Posted at May 10 2010 05:37 PM | Updated as of May 11 2010 05:13 AM

MANILA, Philippines -  Former president and Pwesa ng Masang Pilipino standard-bearer Joseph Estrada on Monday clarified that he voted for his runningmate, vice-presidential bet Jejomar Binay, amid reports that he did not vote for the latter.

Estrada said he was surprised with the design of the new ballots for the country's first ever automated election, which is why he left many of the positions blank. He said that aside from the new design, he also had difficulty reading the names because he forgot to bring his reading glasses.

He said that during his first pass on the ballot, he neglected to shade the oval for his son, Joseph Victor Ejercito, who is running for the congressional post of San Juan. He said he had to re-check his ballot twice and shade the ovals for all of his choices.

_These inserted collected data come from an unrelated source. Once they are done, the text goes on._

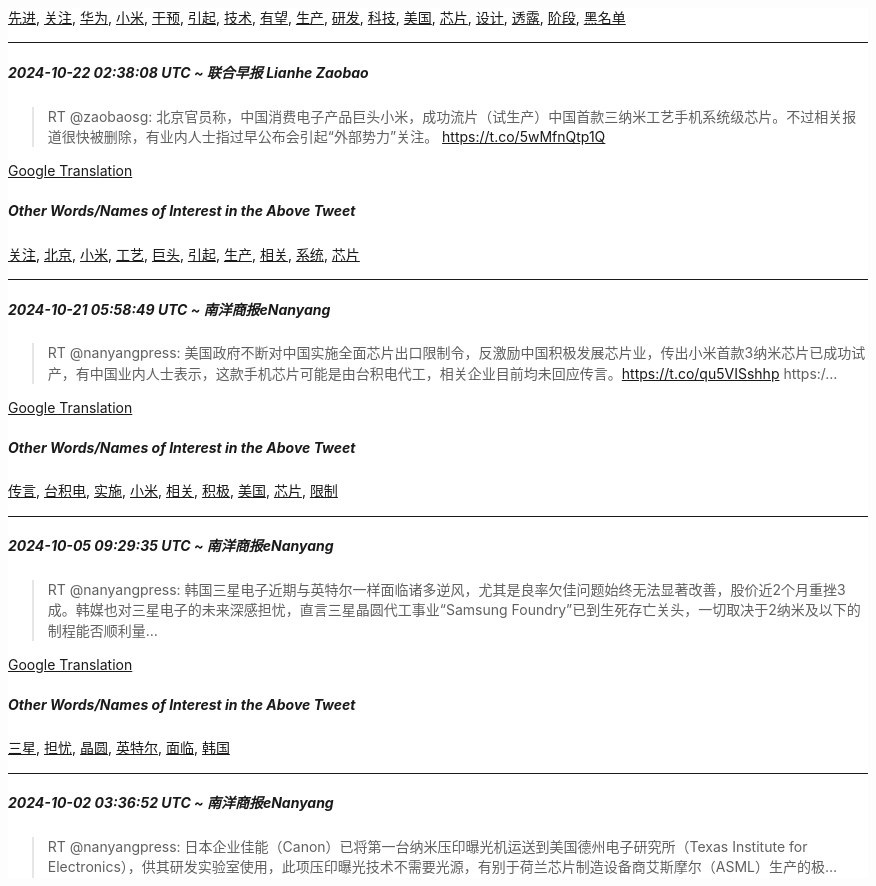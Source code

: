 [先进](先进.md), [关注](关注.md), [华为](华为.md), [小米](小米.md), [干预](干预.md), [引起](引起.md), [技术](技术.md), [有望](有望.md), [生产](生产.md), [研发](研发.md), [科技](科技.md), [美国](美国.md), [芯片](芯片.md), [设计](设计.md), [透露](透露.md), [阶段](阶段.md), [黑名单](黑名单.md)
___
##### 2024-10-22 02:38:08 UTC ~ 联合早报 Lianhe Zaobao
> RT @zaobaosg: 北京官员称，中国消费电子产品巨头小米，成功流片（试生产）中国首款三纳米工艺手机系统级芯片。不过相关报道很快被删除，有业内人士指过早公布会引起“外部势力”关注。 https://t.co/5wMfnQtp1Q

[Google Translation](https://translate.google.com/?hi=en&tab=TT&sl=zh-CN&tl=en&op=translate&text=RT+%40zaobaosg%3A+%E5%8C%97%E4%BA%AC%E5%AE%98%E5%91%98%E7%A7%B0%EF%BC%8C%E4%B8%AD%E5%9B%BD%E6%B6%88%E8%B4%B9%E7%94%B5%E5%AD%90%E4%BA%A7%E5%93%81%E5%B7%A8%E5%A4%B4%E5%B0%8F%E7%B1%B3%EF%BC%8C%E6%88%90%E5%8A%9F%E6%B5%81%E7%89%87%EF%BC%88%E8%AF%95%E7%94%9F%E4%BA%A7%EF%BC%89%E4%B8%AD%E5%9B%BD%E9%A6%96%E6%AC%BE%E4%B8%89%E7%BA%B3%E7%B1%B3%E5%B7%A5%E8%89%BA%E6%89%8B%E6%9C%BA%E7%B3%BB%E7%BB%9F%E7%BA%A7%E8%8A%AF%E7%89%87%E3%80%82%E4%B8%8D%E8%BF%87%E7%9B%B8%E5%85%B3%E6%8A%A5%E9%81%93%E5%BE%88%E5%BF%AB%E8%A2%AB%E5%88%A0%E9%99%A4%EF%BC%8C%E6%9C%89%E4%B8%9A%E5%86%85%E4%BA%BA%E5%A3%AB%E6%8C%87%E8%BF%87%E6%97%A9%E5%85%AC%E5%B8%83%E4%BC%9A%E5%BC%95%E8%B5%B7%E2%80%9C%E5%A4%96%E9%83%A8%E5%8A%BF%E5%8A%9B%E2%80%9D%E5%85%B3%E6%B3%A8%E3%80%82+https%3A%2F%2Ft.co%2F5wMfnQtp1Q)
##### Other Words/Names of Interest in the Above Tweet
[关注](关注.md), [北京](北京.md), [小米](小米.md), [工艺](工艺.md), [巨头](巨头.md), [引起](引起.md), [生产](生产.md), [相关](相关.md), [系统](系统.md), [芯片](芯片.md)
___
##### 2024-10-21 05:58:49 UTC ~ 南洋商报eNanyang
> RT @nanyangpress: 美国政府不断对中国实施全面芯片出口限制令，反激励中国积极发展芯片业，传出小米首款3纳米芯片已成功试产，有中国业内人士表示，这款手机芯片可能是由台积电代工，相关企业目前均未回应传言。https://t.co/qu5VISshhp https:/…

[Google Translation](https://translate.google.com/?hi=en&tab=TT&sl=zh-CN&tl=en&op=translate&text=RT+%40nanyangpress%3A+%E7%BE%8E%E5%9B%BD%E6%94%BF%E5%BA%9C%E4%B8%8D%E6%96%AD%E5%AF%B9%E4%B8%AD%E5%9B%BD%E5%AE%9E%E6%96%BD%E5%85%A8%E9%9D%A2%E8%8A%AF%E7%89%87%E5%87%BA%E5%8F%A3%E9%99%90%E5%88%B6%E4%BB%A4%EF%BC%8C%E5%8F%8D%E6%BF%80%E5%8A%B1%E4%B8%AD%E5%9B%BD%E7%A7%AF%E6%9E%81%E5%8F%91%E5%B1%95%E8%8A%AF%E7%89%87%E4%B8%9A%EF%BC%8C%E4%BC%A0%E5%87%BA%E5%B0%8F%E7%B1%B3%E9%A6%96%E6%AC%BE3%E7%BA%B3%E7%B1%B3%E8%8A%AF%E7%89%87%E5%B7%B2%E6%88%90%E5%8A%9F%E8%AF%95%E4%BA%A7%EF%BC%8C%E6%9C%89%E4%B8%AD%E5%9B%BD%E4%B8%9A%E5%86%85%E4%BA%BA%E5%A3%AB%E8%A1%A8%E7%A4%BA%EF%BC%8C%E8%BF%99%E6%AC%BE%E6%89%8B%E6%9C%BA%E8%8A%AF%E7%89%87%E5%8F%AF%E8%83%BD%E6%98%AF%E7%94%B1%E5%8F%B0%E7%A7%AF%E7%94%B5%E4%BB%A3%E5%B7%A5%EF%BC%8C%E7%9B%B8%E5%85%B3%E4%BC%81%E4%B8%9A%E7%9B%AE%E5%89%8D%E5%9D%87%E6%9C%AA%E5%9B%9E%E5%BA%94%E4%BC%A0%E8%A8%80%E3%80%82https%3A%2F%2Ft.co%2Fqu5VISshhp+https%3A%2F%E2%80%A6)
##### Other Words/Names of Interest in the Above Tweet
[传言](传言.md), [台积电](台积电.md), [实施](实施.md), [小米](小米.md), [相关](相关.md), [积极](积极.md), [美国](美国.md), [芯片](芯片.md), [限制](限制.md)
___
##### 2024-10-05 09:29:35 UTC ~ 南洋商报eNanyang
> RT @nanyangpress: 韩国三星电子近期与英特尔一样面临诸多逆风，尤其是良率欠佳问题始终无法显著改善，股价近2个月重挫3成。韩媒也对三星电子的未来深感担忧，直言三星晶圆代工事业“Samsung Foundry”已到生死存亡关头，一切取决于2纳米及以下的制程能否顺利量…

[Google Translation](https://translate.google.com/?hi=en&tab=TT&sl=zh-CN&tl=en&op=translate&text=RT+%40nanyangpress%3A+%E9%9F%A9%E5%9B%BD%E4%B8%89%E6%98%9F%E7%94%B5%E5%AD%90%E8%BF%91%E6%9C%9F%E4%B8%8E%E8%8B%B1%E7%89%B9%E5%B0%94%E4%B8%80%E6%A0%B7%E9%9D%A2%E4%B8%B4%E8%AF%B8%E5%A4%9A%E9%80%86%E9%A3%8E%EF%BC%8C%E5%B0%A4%E5%85%B6%E6%98%AF%E8%89%AF%E7%8E%87%E6%AC%A0%E4%BD%B3%E9%97%AE%E9%A2%98%E5%A7%8B%E7%BB%88%E6%97%A0%E6%B3%95%E6%98%BE%E8%91%97%E6%94%B9%E5%96%84%EF%BC%8C%E8%82%A1%E4%BB%B7%E8%BF%912%E4%B8%AA%E6%9C%88%E9%87%8D%E6%8C%AB3%E6%88%90%E3%80%82%E9%9F%A9%E5%AA%92%E4%B9%9F%E5%AF%B9%E4%B8%89%E6%98%9F%E7%94%B5%E5%AD%90%E7%9A%84%E6%9C%AA%E6%9D%A5%E6%B7%B1%E6%84%9F%E6%8B%85%E5%BF%A7%EF%BC%8C%E7%9B%B4%E8%A8%80%E4%B8%89%E6%98%9F%E6%99%B6%E5%9C%86%E4%BB%A3%E5%B7%A5%E4%BA%8B%E4%B8%9A%E2%80%9CSamsung+Foundry%E2%80%9D%E5%B7%B2%E5%88%B0%E7%94%9F%E6%AD%BB%E5%AD%98%E4%BA%A1%E5%85%B3%E5%A4%B4%EF%BC%8C%E4%B8%80%E5%88%87%E5%8F%96%E5%86%B3%E4%BA%8E2%E7%BA%B3%E7%B1%B3%E5%8F%8A%E4%BB%A5%E4%B8%8B%E7%9A%84%E5%88%B6%E7%A8%8B%E8%83%BD%E5%90%A6%E9%A1%BA%E5%88%A9%E9%87%8F%E2%80%A6)
##### Other Words/Names of Interest in the Above Tweet
[三星](三星.md), [担忧](担忧.md), [晶圆](晶圆.md), [英特尔](英特尔.md), [面临](面临.md), [韩国](韩国.md)
___
##### 2024-10-02 03:36:52 UTC ~ 南洋商报eNanyang
> RT @nanyangpress: 日本企业佳能（Canon）已将第一台纳米压印曝光机运送到美国德州电子研究所（Texas Institute for Electronics），供其研发实验室使用，此项压印曝光技术不需要光源，有别于荷兰芯片制造设备商艾斯摩尔（ASML）生产的极…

Estrada denied that he did not vote for Binay when he cast his vote at an elementary school in San Juan City.

"Hindi siya maniniwalang hindi ko siya iboboto. Malalim ang pinagsamahan namin. Hanggang actual elections ba naman iniintriga pa rin kami, " he told reporters.

JV Ejercito, who is incumbent mayor of San Juan, blamed the media for the erroneous reports about his father's vote. He said mediamen crowded the former president when he arrived at Pedro Cruz Elementary School before noon. 

Estrada earlier said he always votes at high noon because he believes he's luckier if he votes while the sun is at its brightest.

Before voting, the former president went to Antipolo City in Rizal province to hear Mass. He also visited his parents’ graves at the San Juan Cemetery.

Estrada is seeking a comeback to Malacañang after his 6-year term was cut short following a military-backed people's revolt in 2001 known as Edsa Dos.

He was jailed for several years and convicted of plunder. He was pardoned and released in October 2007.

Estrada has urged his loyal supporters to bring him back to Malacañang so he can finish his pro-poor programs that were cut short after President Arroyo succeeded him.